Segment Start: AVAILABLE RECORDS

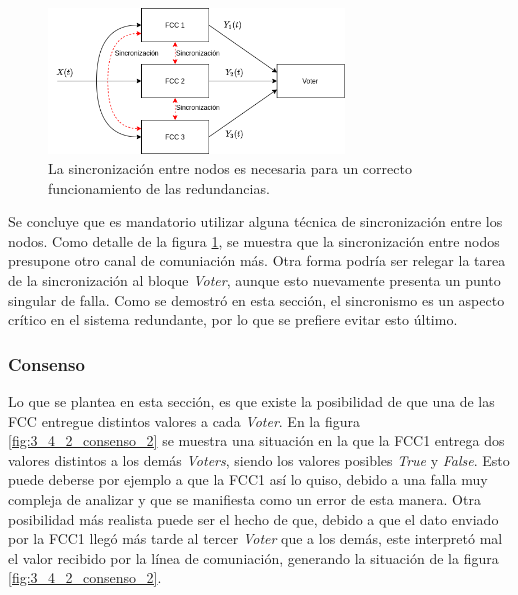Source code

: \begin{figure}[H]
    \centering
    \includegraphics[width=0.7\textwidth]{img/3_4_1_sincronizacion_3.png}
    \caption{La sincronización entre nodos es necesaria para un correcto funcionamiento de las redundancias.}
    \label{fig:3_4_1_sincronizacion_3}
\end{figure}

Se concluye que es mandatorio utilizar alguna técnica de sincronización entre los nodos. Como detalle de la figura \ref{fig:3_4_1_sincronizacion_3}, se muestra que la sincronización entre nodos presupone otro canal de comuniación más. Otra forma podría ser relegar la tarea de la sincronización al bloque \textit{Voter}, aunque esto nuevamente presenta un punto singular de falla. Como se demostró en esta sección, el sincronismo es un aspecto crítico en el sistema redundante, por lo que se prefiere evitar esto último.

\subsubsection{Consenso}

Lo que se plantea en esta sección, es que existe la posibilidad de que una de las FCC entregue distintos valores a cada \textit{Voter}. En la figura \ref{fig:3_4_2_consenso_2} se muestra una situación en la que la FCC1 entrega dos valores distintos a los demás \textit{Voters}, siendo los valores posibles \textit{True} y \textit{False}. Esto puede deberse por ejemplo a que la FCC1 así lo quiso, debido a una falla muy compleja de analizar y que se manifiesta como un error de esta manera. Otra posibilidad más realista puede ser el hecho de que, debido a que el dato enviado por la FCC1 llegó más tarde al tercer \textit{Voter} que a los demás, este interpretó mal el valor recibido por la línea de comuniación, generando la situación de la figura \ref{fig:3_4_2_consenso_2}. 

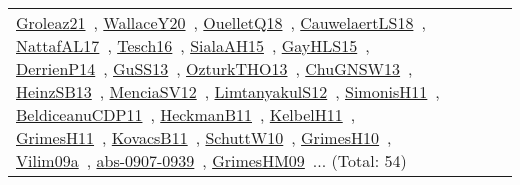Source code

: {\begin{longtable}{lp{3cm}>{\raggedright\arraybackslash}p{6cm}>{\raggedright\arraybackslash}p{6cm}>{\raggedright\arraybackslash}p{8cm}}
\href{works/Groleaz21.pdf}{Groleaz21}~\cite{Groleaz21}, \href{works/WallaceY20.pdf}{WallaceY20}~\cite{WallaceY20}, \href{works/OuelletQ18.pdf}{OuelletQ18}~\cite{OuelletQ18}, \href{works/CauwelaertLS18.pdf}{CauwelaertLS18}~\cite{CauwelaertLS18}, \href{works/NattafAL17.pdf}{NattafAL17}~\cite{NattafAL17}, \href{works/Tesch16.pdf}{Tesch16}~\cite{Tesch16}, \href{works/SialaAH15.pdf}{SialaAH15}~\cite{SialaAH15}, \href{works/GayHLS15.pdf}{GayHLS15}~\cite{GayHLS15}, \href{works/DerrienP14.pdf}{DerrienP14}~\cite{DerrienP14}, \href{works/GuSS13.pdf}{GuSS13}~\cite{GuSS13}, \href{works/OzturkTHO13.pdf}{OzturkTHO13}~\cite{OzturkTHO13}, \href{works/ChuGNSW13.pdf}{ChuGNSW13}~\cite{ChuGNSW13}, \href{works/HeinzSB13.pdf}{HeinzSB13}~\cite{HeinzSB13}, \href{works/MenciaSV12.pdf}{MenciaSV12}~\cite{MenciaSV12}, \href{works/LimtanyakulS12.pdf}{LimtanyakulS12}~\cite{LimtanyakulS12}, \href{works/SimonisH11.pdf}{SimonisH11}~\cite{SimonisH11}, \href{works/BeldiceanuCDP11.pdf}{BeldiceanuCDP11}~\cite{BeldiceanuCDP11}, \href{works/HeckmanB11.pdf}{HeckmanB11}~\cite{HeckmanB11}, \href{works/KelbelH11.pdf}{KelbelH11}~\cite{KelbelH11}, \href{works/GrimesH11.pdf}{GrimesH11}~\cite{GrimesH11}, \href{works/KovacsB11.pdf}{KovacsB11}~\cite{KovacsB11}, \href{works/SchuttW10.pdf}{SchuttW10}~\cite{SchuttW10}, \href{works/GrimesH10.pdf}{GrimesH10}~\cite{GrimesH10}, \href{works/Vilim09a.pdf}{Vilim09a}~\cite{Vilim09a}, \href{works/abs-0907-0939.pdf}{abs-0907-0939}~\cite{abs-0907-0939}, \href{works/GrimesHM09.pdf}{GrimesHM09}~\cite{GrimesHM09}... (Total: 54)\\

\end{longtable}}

Segment End: AVAILABLE RECORDS
Segment Start: AVAILABLE RECORDS

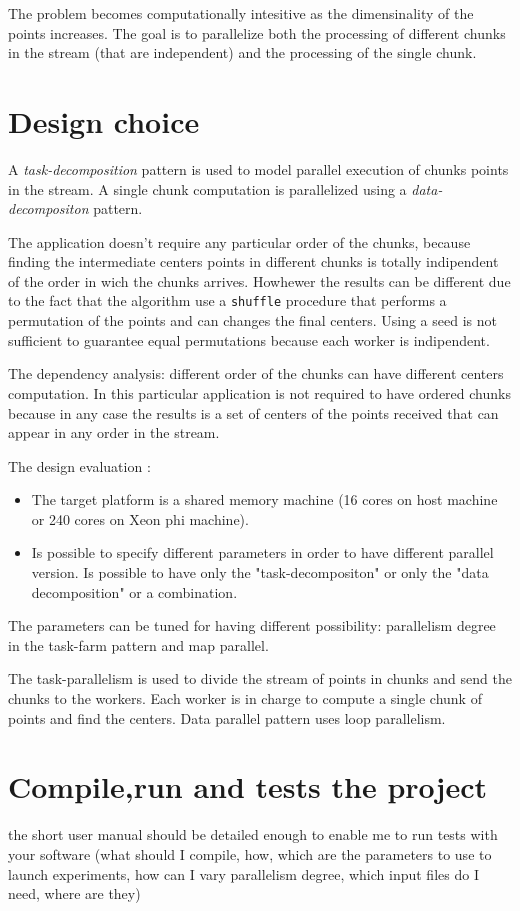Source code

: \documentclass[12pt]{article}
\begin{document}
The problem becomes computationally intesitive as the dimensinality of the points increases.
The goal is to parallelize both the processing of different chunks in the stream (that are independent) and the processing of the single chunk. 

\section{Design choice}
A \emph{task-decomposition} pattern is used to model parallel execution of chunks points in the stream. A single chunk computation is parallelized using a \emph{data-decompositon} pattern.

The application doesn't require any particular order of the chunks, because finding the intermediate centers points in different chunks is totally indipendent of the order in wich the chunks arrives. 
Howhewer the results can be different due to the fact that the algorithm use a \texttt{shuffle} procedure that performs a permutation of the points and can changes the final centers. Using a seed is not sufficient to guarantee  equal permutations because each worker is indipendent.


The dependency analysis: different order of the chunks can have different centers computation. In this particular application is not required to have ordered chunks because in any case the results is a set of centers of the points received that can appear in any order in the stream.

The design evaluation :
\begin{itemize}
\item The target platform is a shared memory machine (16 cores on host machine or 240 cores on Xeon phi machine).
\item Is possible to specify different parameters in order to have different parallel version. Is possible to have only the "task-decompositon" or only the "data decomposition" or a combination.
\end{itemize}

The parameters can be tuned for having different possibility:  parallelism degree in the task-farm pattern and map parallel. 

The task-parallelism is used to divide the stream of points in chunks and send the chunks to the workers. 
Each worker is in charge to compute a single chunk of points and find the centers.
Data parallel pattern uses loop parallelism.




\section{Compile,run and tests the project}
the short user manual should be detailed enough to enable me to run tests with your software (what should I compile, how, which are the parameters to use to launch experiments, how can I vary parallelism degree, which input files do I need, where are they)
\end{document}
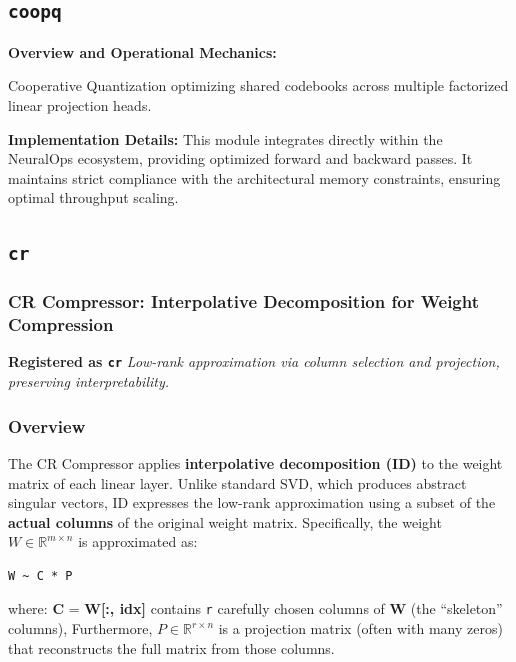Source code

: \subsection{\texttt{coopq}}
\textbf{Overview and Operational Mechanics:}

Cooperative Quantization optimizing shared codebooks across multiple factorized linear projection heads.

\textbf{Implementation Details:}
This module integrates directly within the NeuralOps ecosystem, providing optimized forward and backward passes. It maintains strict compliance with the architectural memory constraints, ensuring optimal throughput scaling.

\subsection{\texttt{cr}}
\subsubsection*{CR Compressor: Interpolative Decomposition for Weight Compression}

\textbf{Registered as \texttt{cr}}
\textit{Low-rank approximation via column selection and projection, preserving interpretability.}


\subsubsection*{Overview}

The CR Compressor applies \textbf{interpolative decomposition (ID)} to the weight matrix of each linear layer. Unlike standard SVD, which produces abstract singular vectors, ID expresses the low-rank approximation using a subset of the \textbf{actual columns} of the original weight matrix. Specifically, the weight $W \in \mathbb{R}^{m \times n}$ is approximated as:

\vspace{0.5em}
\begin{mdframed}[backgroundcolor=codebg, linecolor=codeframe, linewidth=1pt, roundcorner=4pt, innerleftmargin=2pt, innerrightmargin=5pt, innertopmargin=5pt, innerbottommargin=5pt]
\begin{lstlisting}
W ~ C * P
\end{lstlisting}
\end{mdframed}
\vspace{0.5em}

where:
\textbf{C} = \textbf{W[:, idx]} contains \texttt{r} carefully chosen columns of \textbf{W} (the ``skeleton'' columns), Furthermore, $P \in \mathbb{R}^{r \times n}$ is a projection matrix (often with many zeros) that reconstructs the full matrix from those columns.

Segment End: AVAILABLE RECORDS

AIM OF THE TASK - Working through the records above, copy each line in which "subsubsection" is found.

OUTPUT FOR THIS TASK -
\subsubsection{Consenso}
\subsubsection*{CR Compressor: Interpolative Decomposition for Weight Compression}
\subsubsection*{Overview}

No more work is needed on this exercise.